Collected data
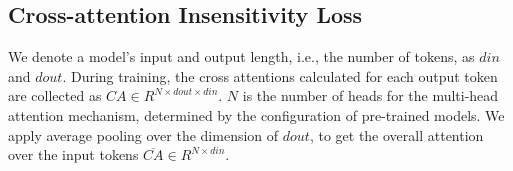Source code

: 




\subsection{Cross-attention Insensitivity Loss}
\label{sec:insloss}








We denote a model's input and output length, i.e., the number of tokens, as $din$ and $dout$.
During training, the cross attentions calculated for each output token are collected as $CA\in R^{N\times dout \times din}$. $N$ is the number of heads for the multi-head attention mechanism, determined by the configuration of pre-trained models. We apply average pooling over the dimension of $dout$, to get the overall attention over the input tokens $\overline{CA}\in R^{N\times din}$.

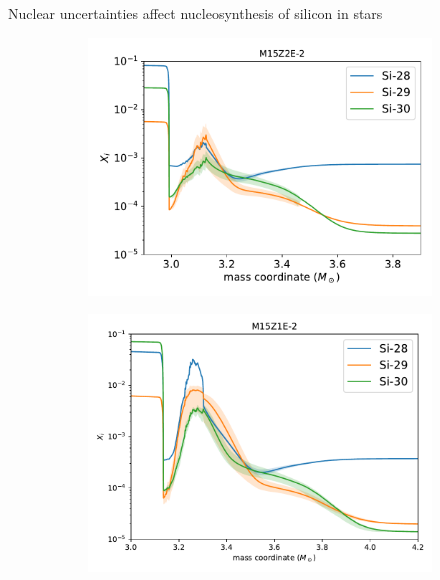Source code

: \documentclass[10pt]{beamer}
\begin{document}
\begin{frame}{Nuclear uncertainties affect nucleosynthesis of silicon in stars}
        \begin{figure}
        \begin{subfigure}[b]{0.42\textwidth}
            \includegraphics[width=\textwidth]{figs/M15Z2E-2_mcresult.pdf}
        \end{subfigure}
        \begin{subfigure}[b]{0.42\textwidth}
            \includegraphics[width=\textwidth]{figs/M15Z1E-2_mcresult.pdf}
        \end{subfigure}
        

\end{figure}
\end{frame}
\end{document}

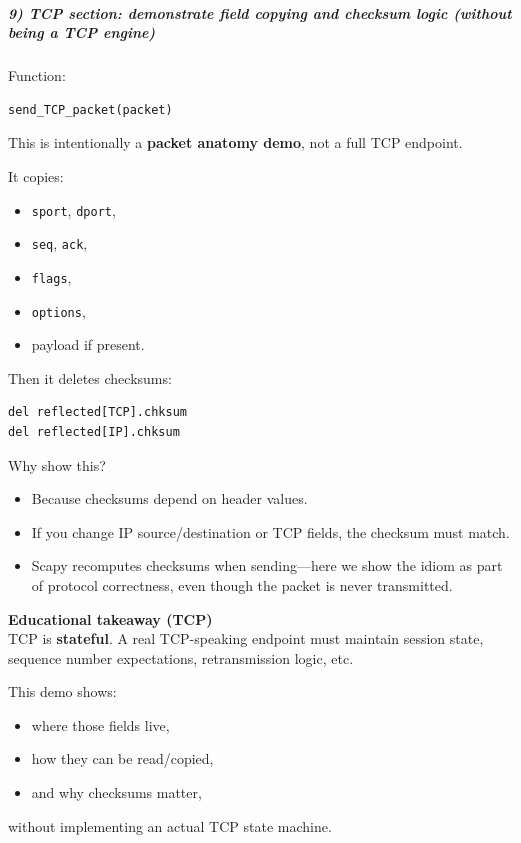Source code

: \subparagraph{9) TCP section: demonstrate field copying and checksum logic (without being a TCP engine)}

Function:

\begin{verbatim}
send_TCP_packet(packet)
\end{verbatim}

This is intentionally a \textbf{packet anatomy demo}, not a full TCP endpoint.

It copies:

\begin{itemize}
\item \texttt{sport}, \texttt{dport},
\item \texttt{seq}, \texttt{ack},
\item \texttt{flags},
\item \texttt{options},
\item payload if present.
\end{itemize}

Then it deletes checksums:

\begin{verbatim}
del reflected[TCP].chksum
del reflected[IP].chksum
\end{verbatim}

Why show this?

\begin{itemize}
\item Because checksums depend on header values.
\item If you change IP source/destination or TCP fields, the checksum must match.
\item Scapy recomputes checksums when sending---here we show the idiom as part of protocol correctness, even though the packet is never transmitted.
\end{itemize}

\begin{framed}
\textbf{Educational takeaway (TCP)}\\
TCP is \textbf{stateful}. A real TCP-speaking endpoint must maintain session state,
sequence number expectations, retransmission logic, etc.

This demo shows:

\begin{itemize}
\item where those fields live,
\item how they can be read/copied,
\item and why checksums matter,
\end{itemize}

without implementing an actual TCP state machine.
\end{framed}


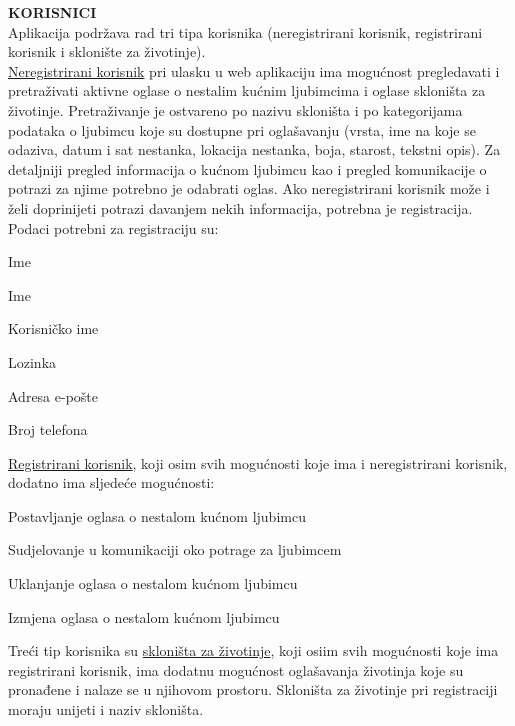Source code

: 		\textbf{KORISNICI}\\
		Aplikacija podržava rad tri tipa korisnika (neregistrirani korisnik, registrirani korisnik i sklonište za životinje).\\
		\underline{Neregistrirani korisnik} pri ulasku u web aplikaciju ima mogućnost pregledavati i pretraživati aktivne oglase o nestalim kućnim ljubimcima i oglase skloništa za životinje. Pretraživanje je ostvareno po nazivu skloništa i po kategorijama podataka o ljubimcu koje su dostupne pri oglašavanju (vrsta, ime na koje se odaziva, datum i sat nestanka, lokacija nestanka, boja, starost, tekstni opis). Za detaljniji pregled informacija o kućnom ljubimcu kao i pregled komunikacije o potrazi za njime potrebno je odabrati oglas. Ako neregistrirani korisnik može i želi doprinijeti potrazi davanjem nekih informacija, potrebna je registracija.
		Podaci potrebni za registraciju su:
		\begin{packed_item}
			\item Ime
			\item Ime
			\item Korisničko ime
			\item Lozinka
			\item Adresa e-pošte
			\item Broj telefona
	    \end{packed_item}
	    \underline{Registrirani korisnik}, koji osim svih mogućnosti koje ima i neregistrirani korisnik, dodatno ima sljedeće mogućnosti:
		\begin{packed_item}
			\item Postavljanje oglasa o nestalom kućnom ljubimcu 
			\item Sudjelovanje u komunikaciji oko potrage za ljubimcem
			\item Uklanjanje oglasa o nestalom kućnom ljubimcu
			\item Izmjena oglasa o nestalom kućnom ljubimcu
		\end{packed_item}
		Treći tip korisnika su \underline{skloništa za životinje}, koji osiim svih mogućnosti koje ima registrirani korisnik, ima dodatnu mogućnost oglašavanja životinja koje su pronađene i nalaze se u njihovom prostoru. Skloništa za životinje pri registraciji moraju unijeti i naziv skloništa.\\
		
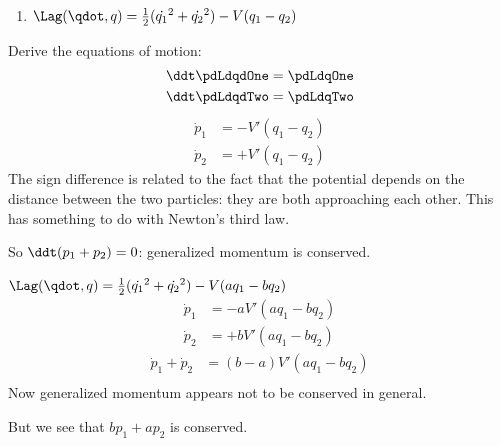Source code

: \begin{enumerate}
\item $\Lag(\qdot, q) = \frac{1}{2}(\dot{q_1}^2 + \dot{q_2}^2) - V(q_1 - q_2)$
\end{enumerate}
Derive the equations of motion:
\begin{align*}
  \ddt \pdLdqdOne &= \pdLdqOne \\
  \ddt \pdLdqdTwo &= \pdLdqTwo \\
\end{align*}
\begin{align*}
  \dot{p}_1        &= -V'(q_1 - q_2) \\
  \dot{p}_2        &= +V'(q_1 - q_2)
\end{align*}
The sign difference is related to the fact that the potential depends on the distance between the two
particles: they are both approaching each other. This has something to do with Newton's third law.

So $\ddt(p_1 + p_2) = 0$: generalized momentum is conserved.

\item $\Lag(\qdot, q) = \frac{1}{2}(\dot{q_1}^2 + \dot{q_2}^2) - V(aq_1 - bq_2)$
\begin{align*}
  \dot{p}_1        &= -aV'(aq_1 - bq_2) \\
  \dot{p}_2        &= +bV'(aq_1 - bq_2)
\end{align*}
\begin{align*}
  \dot{p}_1 + \dot{p}_2 &= (b-a)V'(aq_1 - bq_2) \\
\end{align*}
Now generalized momentum appears not to be conserved in general.

But we see that $bp_1 + ap_2$ is conserved.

▶ [Brief] Without including any pictures, repeat the records above exactly.

▶ [Answer for this exercise]
Source code

: 




\subsection{Cross-attention Insensitivity Loss}
\label{sec:insloss}








We denote a model's input and output length, i.e., the number of tokens, as $din$ and $dout$.
During training, the cross attentions calculated for each output token are collected as $CA\in R^{N\times dout \times din}$. $N$ is the number of heads for the multi-head attention mechanism, determined by the configuration of pre-trained models. We apply average pooling over the dimension of $dout$, to get the overall attention over the input tokens $\overline{CA}\in R^{N\times din}$.

Source code

: \documentclass[10pt]{beamer}
\begin{document}
\begin{frame}{Nuclear uncertainties affect nucleosynthesis of silicon in stars}
        \begin{figure}
        \begin{subfigure}[b]{0.42\textwidth}
            \includegraphics[width=\textwidth]{figs/M15Z2E-2_mcresult.pdf}
        \end{subfigure}
        \begin{subfigure}[b]{0.42\textwidth}
            \includegraphics[width=\textwidth]{figs/M15Z1E-2_mcresult.pdf}
        \end{subfigure}
        

\end{figure}
\end{frame}
\end{document}

Source code

: \subparagraph{9) TCP section: demonstrate field copying and checksum logic (without being a TCP engine)}

Function:

\begin{verbatim}
send_TCP_packet(packet)
\end{verbatim}

This is intentionally a \textbf{packet anatomy demo}, not a full TCP endpoint.

It copies:

\begin{itemize}
\item \texttt{sport}, \texttt{dport},
\item \texttt{seq}, \texttt{ack},
\item \texttt{flags},
\item \texttt{options},
\item payload if present.
\end{itemize}

Then it deletes checksums:

\begin{verbatim}
del reflected[TCP].chksum
del reflected[IP].chksum
\end{verbatim}

Why show this?

\begin{itemize}
\item Because checksums depend on header values.
\item If you change IP source/destination or TCP fields, the checksum must match.
\item Scapy recomputes checksums when sending---here we show the idiom as part of protocol correctness, even though the packet is never transmitted.
\end{itemize}

\begin{framed}
\textbf{Educational takeaway (TCP)}\\
TCP is \textbf{stateful}. A real TCP-speaking endpoint must maintain session state,
sequence number expectations, retransmission logic, etc.

This demo shows:

\begin{itemize}
\item where those fields live,
\item how they can be read/copied,
\item and why checksums matter,
\end{itemize}

without implementing an actual TCP state machine.
\end{framed}


Source code

: 		\textbf{KORISNICI}\\
		Aplikacija podržava rad tri tipa korisnika (neregistrirani korisnik, registrirani korisnik i sklonište za životinje).\\
		\underline{Neregistrirani korisnik} pri ulasku u web aplikaciju ima mogućnost pregledavati i pretraživati aktivne oglase o nestalim kućnim ljubimcima i oglase skloništa za životinje. Pretraživanje je ostvareno po nazivu skloništa i po kategorijama podataka o ljubimcu koje su dostupne pri oglašavanju (vrsta, ime na koje se odaziva, datum i sat nestanka, lokacija nestanka, boja, starost, tekstni opis). Za detaljniji pregled informacija o kućnom ljubimcu kao i pregled komunikacije o potrazi za njime potrebno je odabrati oglas. Ako neregistrirani korisnik može i želi doprinijeti potrazi davanjem nekih informacija, potrebna je registracija.
		Podaci potrebni za registraciju su:
		\begin{packed_item}
			\item Ime
			\item Ime
			\item Korisničko ime
			\item Lozinka
			\item Adresa e-pošte
			\item Broj telefona
	    \end{packed_item}
	    \underline{Registrirani korisnik}, koji osim svih mogućnosti koje ima i neregistrirani korisnik, dodatno ima sljedeće mogućnosti:
		\begin{packed_item}
			\item Postavljanje oglasa o nestalom kućnom ljubimcu 
			\item Sudjelovanje u komunikaciji oko potrage za ljubimcem
			\item Uklanjanje oglasa o nestalom kućnom ljubimcu
			\item Izmjena oglasa o nestalom kućnom ljubimcu
		\end{packed_item}
		Treći tip korisnika su \underline{skloništa za životinje}, koji osiim svih mogućnosti koje ima registrirani korisnik, ima dodatnu mogućnost oglašavanja životinja koje su pronađene i nalaze se u njihovom prostoru. Skloništa za životinje pri registraciji moraju unijeti i naziv skloništa.\\
		
Source code

: \begin{enumerate}
\item $\Lag(\qdot, q) = \frac{1}{2}(\dot{q_1}^2 + \dot{q_2}^2) - V(q_1 - q_2)$
\end{enumerate}
Derive the equations of motion:
\begin{align*}
  \ddt \pdLdqdOne &= \pdLdqOne \\
  \ddt \pdLdqdTwo &= \pdLdqTwo \\
\end{align*}
\begin{align*}
  \dot{p}_1        &= -V'(q_1 - q_2) \\
  \dot{p}_2        &= +V'(q_1 - q_2)
\end{align*}
The sign difference is related to the fact that the potential depends on the distance between the two
particles: they are both approaching each other. This has something to do with Newton's third law.

So $\ddt(p_1 + p_2) = 0$: generalized momentum is conserved.

\item $\Lag(\qdot, q) = \frac{1}{2}(\dot{q_1}^2 + \dot{q_2}^2) - V(aq_1 - bq_2)$
\begin{align*}
  \dot{p}_1        &= -aV'(aq_1 - bq_2) \\
  \dot{p}_2        &= +bV'(aq_1 - bq_2)
\end{align*}
\begin{align*}
  \dot{p}_1 + \dot{p}_2 &= (b-a)V'(aq_1 - bq_2) \\
\end{align*}
Now generalized momentum appears not to be conserved in general.

But we see that $bp_1 + ap_2$ is conserved.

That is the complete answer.